======== EXERCISE MATERIAL ========

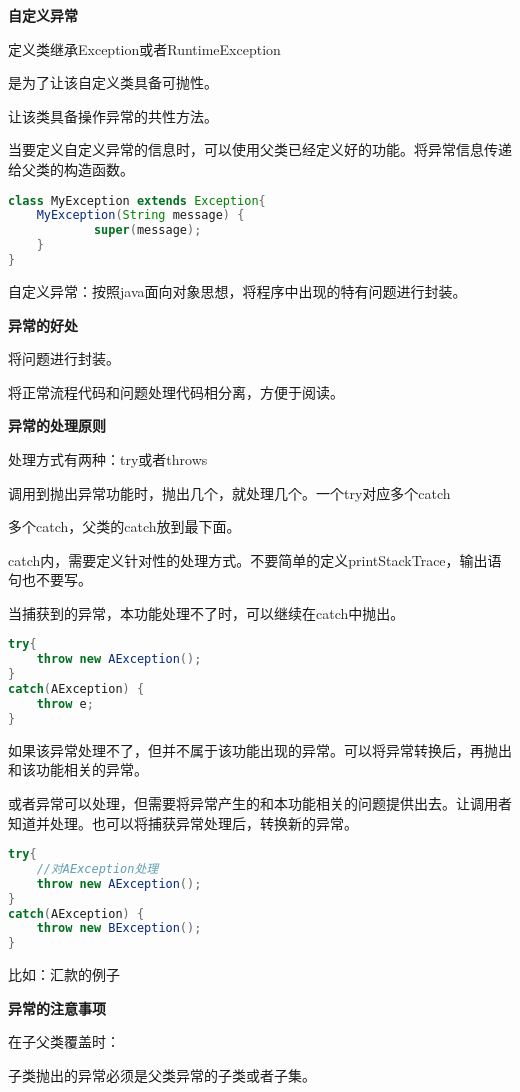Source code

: \documentclass[UTF8]{ctexart}
\begin{document}
\textbf{自定义异常}

定义类继承Exception或者RuntimeException

\textbullet 是为了让该自定义类具备可抛性。

\textbullet 让该类具备操作异常的共性方法。

当要定义自定义异常的信息时，可以使用父类已经定义好的功能。将异常信息传递给父类的构造函数。
\begin{lstlisting}[language = Java]
class MyException extends Exception{
	MyException(String message) { 
			super(message);
	}
}
\end{lstlisting}

自定义异常：按照java面向对象思想，将程序中出现的特有问题进行封装。

\textbf{异常的好处}

\textbullet 将问题进行封装。

\textbullet 将正常流程代码和问题处理代码相分离，方便于阅读。

\textbf{异常的处理原则}

\textbullet 处理方式有两种：try或者throws

\textbullet 调用到抛出异常功能时，抛出几个，就处理几个。一个try对应多个catch

\textbullet 多个catch，父类的catch放到最下面。

\textbullet catch内，需要定义针对性的处理方式。不要简单的定义printStackTrace，输出语句也不要写。

当捕获到的异常，本功能处理不了时，可以继续在catch中抛出。

\begin{lstlisting}[language = Java]
try{
	throw new AException();
}
catch(AException) {
	throw e;
}
\end{lstlisting}

如果该异常处理不了，但并不属于该功能出现的异常。可以将异常转换后，再抛出和该功能相关的异常。

或者异常可以处理，但需要将异常产生的和本功能相关的问题提供出去。让调用者知道并处理。也可以将捕获异常处理后，转换新的异常。
\begin{lstlisting}[language = Java]
try{
	//对AException处理
	throw new AException();
}
catch(AException) {
	throw new BException();
}
\end{lstlisting}
比如：汇款的例子

\textbf{异常的注意事项}

在子父类覆盖时：

\textbullet 子类抛出的异常必须是父类异常的子类或者子集。
\end{document}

========

_WHAT YOU NEED TO DO_
With images omitted, output the data exactly as given.

_ANSWER BOX_
Source code

: \documentclass[UTF8]{ctexart}
\begin{document}
\textbf{自定义异常}

定义类继承Exception或者RuntimeException

\textbullet 是为了让该自定义类具备可抛性。

\textbullet 让该类具备操作异常的共性方法。

当要定义自定义异常的信息时，可以使用父类已经定义好的功能。将异常信息传递给父类的构造函数。
\begin{lstlisting}[language = Java]
class MyException extends Exception{
	MyException(String message) { 
			super(message);
	}
}
\end{lstlisting}

自定义异常：按照java面向对象思想，将程序中出现的特有问题进行封装。

\textbf{异常的好处}

\textbullet 将问题进行封装。

\textbullet 将正常流程代码和问题处理代码相分离，方便于阅读。

\textbf{异常的处理原则}

\textbullet 处理方式有两种：try或者throws

\textbullet 调用到抛出异常功能时，抛出几个，就处理几个。一个try对应多个catch

\textbullet 多个catch，父类的catch放到最下面。

\textbullet catch内，需要定义针对性的处理方式。不要简单的定义printStackTrace，输出语句也不要写。

当捕获到的异常，本功能处理不了时，可以继续在catch中抛出。

\begin{lstlisting}[language = Java]
try{
	throw new AException();
}
catch(AException) {
	throw e;
}
\end{lstlisting}

如果该异常处理不了，但并不属于该功能出现的异常。可以将异常转换后，再抛出和该功能相关的异常。

或者异常可以处理，但需要将异常产生的和本功能相关的问题提供出去。让调用者知道并处理。也可以将捕获异常处理后，转换新的异常。
\begin{lstlisting}[language = Java]
try{
	//对AException处理
	throw new AException();
}
catch(AException) {
	throw new BException();
}
\end{lstlisting}
比如：汇款的例子

\textbf{异常的注意事项}

在子父类覆盖时：

\textbullet 子类抛出的异常必须是父类异常的子类或者子集。
\end{document}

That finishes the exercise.